On August 30, 1989, Parenti sent a notice of intent to exercise his option to purchase the two apartments to Glenn Ajimine (Ajimine) of Title Guaranty. Ajimine informed Romero of the request and on September 5, 1989, "[Romero] wrote to Ajimine instructing him to hold off Parenti's request to exercise option to buy." Romero hired a private investigator who discovered that Defendant's real estate license was revoked by the State in 1987 and that Defendant "had a pattern of using other aliases in conducting business." Romero also retained a handwriting expert who "opined [that] Parenti's signatures were those of Defendant[.]" As a result, "[o]n September 25, 1989, [Romero] wrote to Ajimine requesting the two leases with option to buy and the agreements of sale be considered invalid[.]"

On March 23, 1990, Romero filed a complaint against Defendant seeking an order from the circuit court declaring the Options void. The complaint alleged, inter alia, fraud, breach of fiduciary duty, unfair or deceptive practices, and intentional or negligent infliction of emotional distress. Romero asserted that Defendant induced her to invest in real estate through deception and misrepresentation; that Defendant did not disclose that his real estate license was revoked, or that Parenti was the same person as Defendant. Romero also alleged that Defendant's actions "raise the presumption of conscious indifference to the consequences, requiring the imposition of punitive damages." On March 27, 1990, Romero filed a Notice of Pendency of Action with the circuit court concerning the Island Colony and Marine Surf Apartments. On May 24, 1990, Defendant filed an answer denying Romero's allegations but admitting that "Parenti" was his alias.

On June 19, 1992, an advisory jury returned a special verdict in favor of Romero. The special verdict awarded general, special, and punitive damages. On July 7, 1992, Defendant filed a motion for remittitur on the award of damages. On October 29, 1992, Defendant's motion for remittitur was granted in part by the trial court when it reduced the special verdict's award of general and special damages and was denied in part when it did not disturb the award of punitive damages. Also on October 29, 1992, Judgment was entered in favor of Romero wherein the trial court awarded her $25,412.33 in special damages, $20,000 in general damages, and $1,000,000 in punitive damages.[1] Romero *89 was also awarded $16,385.37 in prejudgment interest and $9,033.50 for costs. The circuit court also declared the Options null and void ab initio. On November 27, 1992, Defendant timely filed his notice of appeal.

B. Discussion

On appeal, Defendant argues that the trial court erred in (1) limiting Defendant's direct testimony, (2) denying Defendant's motions for directed verdict at the end of Romero's case on the issues of fraud and negligence, (3) rendering erroneous findings of fact and conclusions of law on fraud and breach of fiduciary duty, (4) denying Defendant's motion to join indispensable parties, and (5) denying Defendant's motion for remittitur of the punitive damage award. We consider each issue in turn.

1. Defendant's testimony.

Defendant asserts on appeal that the trial court erred in limiting the scope of Defendant's testimony when he was called to the stand to present his case. As a result, Defendant was "prevent[ed] ... from putting on any defenses to the various claims asserted by [Romero]." We disagree.

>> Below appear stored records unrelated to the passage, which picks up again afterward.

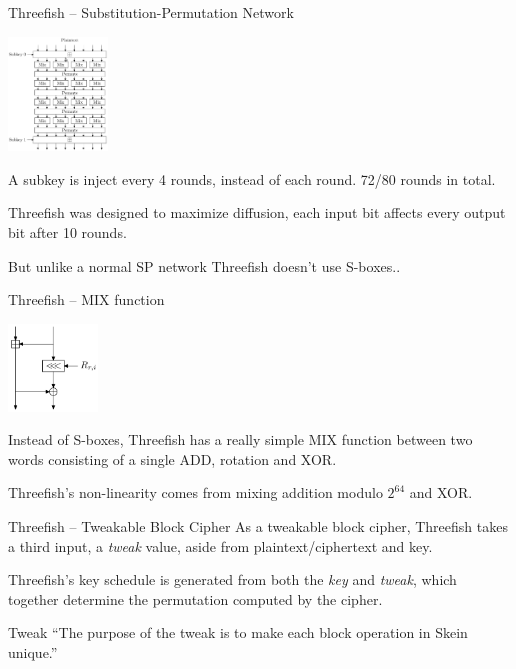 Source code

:\documentclass{beamer}
\begin{document}
\begin{frame}{Threefish -- Substitution-Permutation Network}

	\begin{center}\includegraphics[width=100px]{skein-512}\end{center}

	A subkey is inject every 4 rounds, instead of each round. 72/80 rounds in total.

	\vspace{2mm}
	Threefish was designed to maximize diffusion, each input bit affects every output bit after 10 rounds.

	\vspace{2mm}
	But unlike a normal SP network Threefish doesn't use S-boxes..

\end{frame}

\begin{frame}{Threefish -- MIX function}

	\begin{center}\includegraphics[width=90px]{mix}\end{center}

	Instead of S-boxes, Threefish has a really simple MIX function between two words consisting of a single ADD, rotation and XOR.

	\vspace{2mm}
	Threefish's non-linearity comes from mixing addition modulo $2^{64}$ and XOR.

\end{frame}

\begin{frame}{Threefish -- Tweakable Block Cipher}
	As a tweakable block cipher, Threefish takes a third input, a \emph{tweak} value, aside from plaintext/ciphertext and key.

	\vspace{2mm}
	Threefish's key schedule is generated from both the \emph{key} and \emph{tweak}, which together determine the permutation computed by the cipher.

	\vspace{2mm}
	\begin{block}{Tweak}
		``The purpose of the tweak is to make each block operation in Skein unique.''
	\end{block}
\end{frame}
\end{document}

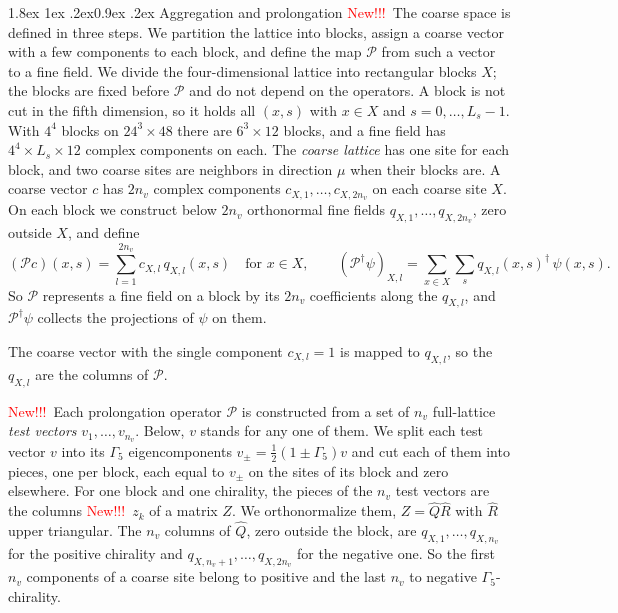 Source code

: \documentclass[11pt,a4paper]{article}
\makeatletter
\newif\ifshownew \shownewtrue
\DeclareRobustCommand\New{\ifshownew\textcolor{red}{New!!!}\ \else\ignorespaces\fi}
\renewcommand\subsubsection{\@startsection{subsubsection}{3}{\z@}%
  {1.8ex \@plus 1ex \@minus .2ex}{0.9ex \@plus .2ex}%
  {\centering\normalfont\small\bfseries\itshape}}
\numberwithin{equation}{section}
\newcommand{\dg}{^{\dagger}}
\newcommand{\Gfive}{\Gamma_5}
\newcommand{\Pro}{\mathcal P}
\makeatother
\begin{document}
\subsubsection{Aggregation and prolongation}
\label{sec:agg}
\New The coarse space is defined in three steps. We partition the lattice into blocks, assign a
coarse vector with a few components to each block, and define the map $\Pro$ from such a vector to
a fine field.
We divide the four-dimensional lattice into rectangular blocks $X$; the blocks are fixed before
$\Pro$ and do not depend on the operators. A block is not cut in the fifth dimension, so it
holds all $(x,s)$ with $x\in X$ and $s=0,\dots,L_s-1$. With $4^4$ blocks on $24^3\times48$ there
are $6^3\times12$ blocks, and a fine field has $4^4\times L_s\times12$ complex components on each.
The \emph{coarse lattice} has one site for each block, and two coarse sites are neighbors in
direction $\mu$ when their blocks are. A coarse vector $c$ has $2n_v$ complex components
$c_{X,1},\dots,c_{X,2n_v}$ on each coarse site $X$. On each block we construct below $2n_v$
orthonormal fine fields $q_{X,1},\dots,q_{X,2n_v}$, zero outside $X$, and define
\begin{equation}
(\Pro c)(x,s)=\sum_{l=1}^{2n_v}c_{X,l}\,q_{X,l}(x,s)\quad\text{for }x\in X,\qquad
(\Pro\dg\psi)_{X,l}=\sum_{x\in X}\sum_{s}q_{X,l}(x,s)\dg\,\psi(x,s).
\label{eq:Pdef}
\end{equation}
So $\Pro$ represents a fine field on a block by its $2n_v$ coefficients along the $q_{X,l}$, and
$\Pro\dg\psi$ collects the projections of $\psi$ on them.

The coarse vector with the single component $c_{X,l}=1$ is mapped to $q_{X,l}$, so the
$q_{X,l}$ are the columns of $\Pro$.

\New Each prolongation operator $\Pro$ is constructed from a set of $n_v$ full-lattice \emph{test
vectors} $v_1,\dots,v_{n_v}$. Below, $v$ stands for any one of them. We split each test vector $v$ into its $\Gfive$ eigencomponents
$v_\pm=\frac12(1\pm\Gfive)v$ and cut each of them into pieces, one per block, each equal to $v_\pm$
on the sites of its block and zero elsewhere. For one block and one chirality, the pieces of the
$n_v$ test vectors are the columns \New $z_k$ of a matrix $Z$. We orthonormalize them, $Z=\hat Q\hat R$ with $\hat R$
upper triangular. The $n_v$ columns of $\hat Q$, zero outside the block, are
$q_{X,1},\dots,q_{X,n_v}$ for the positive chirality and $q_{X,n_v+1},\dots,q_{X,2n_v}$ for the
negative one. So the first $n_v$ components of a coarse site belong to positive and the last
$n_v$ to negative $\Gfive$-chirality.
\end{document}
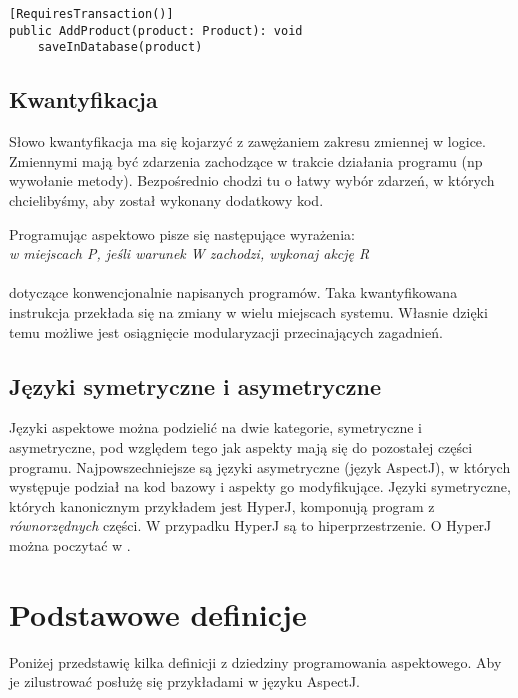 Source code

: \documentclass[a4paper,12pt]{mwbk}
\begin{document}
\begin{lstlisting}[style=AspectJ,caption=Oznaczenie atrybutem,label=atrybut]
[RequiresTransaction()]
public AddProduct(product: Product): void
    saveInDatabase(product)
\end{lstlisting}

\subsection{Kwantyfikacja}
		
Słowo kwantyfikacja ma się kojarzyć z zawężaniem zakresu zmiennej w logice.
Zmiennymi mają być zdarzenia zachodzące w trakcie działania programu (np
wywołanie metody).  Bezpośrednio chodzi tu o łatwy wybór zdarzeń, w których
chcielibyśmy, aby został wykonany dodatkowy kod.
             
Programując aspektowo pisze się następujące wyrażenia: \\

{\it w miejscach P, jeśli warunek W zachodzi, wykonaj akcję R } \\
\\
dotyczące konwencjonalnie napisanych programów. Taka kwantyfikowana instrukcja
przekłada się na zmiany w wielu miejscach systemu. Własnie dzięki temu możliwe
jest osiągnięcie modularyzacji przecinających zagadnień.

\subsection{Języki symetryczne i asymetryczne} \label{symiasym} 

Języki aspektowe można podzielić na dwie kategorie, symetryczne i asymetryczne,
pod względem tego jak aspekty mają się do pozostałej części programu.
Najpowszechniejsze są języki asymetryczne (język AspectJ), w których występuje
podział na kod bazowy i aspekty go modyfikujące. Języki symetryczne, których
kanonicznym przykładem jest HyperJ, komponują program z \emph{równorzędnych}
części. W przypadku HyperJ są to hiperprzestrzenie.  O HyperJ można poczytać w
\cite{MultiDim,WieloWym}.
         
\section{Podstawowe definicje}

Poniżej przedstawię kilka definicji z dziedziny programowania aspektowego.
Aby je zilustrować posłużę się przykładami w języku AspectJ. 
\end{document}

It is well established that the trial court "has substantial discretion in exercising its control over the interrogation of witnesses" under Hawai`i Rules of Evidence (HRE) Rule 611(a). Aga v. Hundahl, 78 Haw. 230, 243, 891 P.2d 1022, 1035 (1995). Such control is necessary "so as to (1) make the interrogation and presentation effective for the ascertainment of the truth, (2) avoid needless consumption of time, and (3) protect witnesses from harassment or undue embarrassment." HRE Rule 611(a). "The intent [of the rule] is to define broad objectives and to leave the attainment of those objectives to the discretion of the [trial] court." Commentary to HRE Rule 611(a).

Our review of the trial record indicates that the trial court properly exercised its discretionary authority to control the presentation of evidence to avoid needless consumption of time. Trial began on Friday, July 12, 1992. Romero called Defendant as her first witness and treated him as an adverse party witness. Near the end of Defendant's direct testimony, the trial court asked defense counsel to choose one of three alternatives to prevent Defendant from needlessly repeating portions of his direct testimony: (1) have Defendant testify about everything during cross-examination, including his side of the case; (2) defer cross-examining Defendant until he is called to testify in support of his case; or (3) have Defendant testify on cross-examination immediately following his direct testimony on matters concerning the direct examination; then, recall Defendant to the stand during his portion of the case and limit his testimony to matters not covered during his appearance for Romero's case. After it ensured that defense counsel understood the three alternatives, the trial court instructed defense counsel to choose one of the alternatives at the end of Defendant's direct testimony. After Romero's counsel finished with Defendant's direct examination, defense counsel informed the trial court that he would cross-examine Defendant after the direct testimony. Defense counsel indicated that Defendant would later be recalled to the stand to present a defense.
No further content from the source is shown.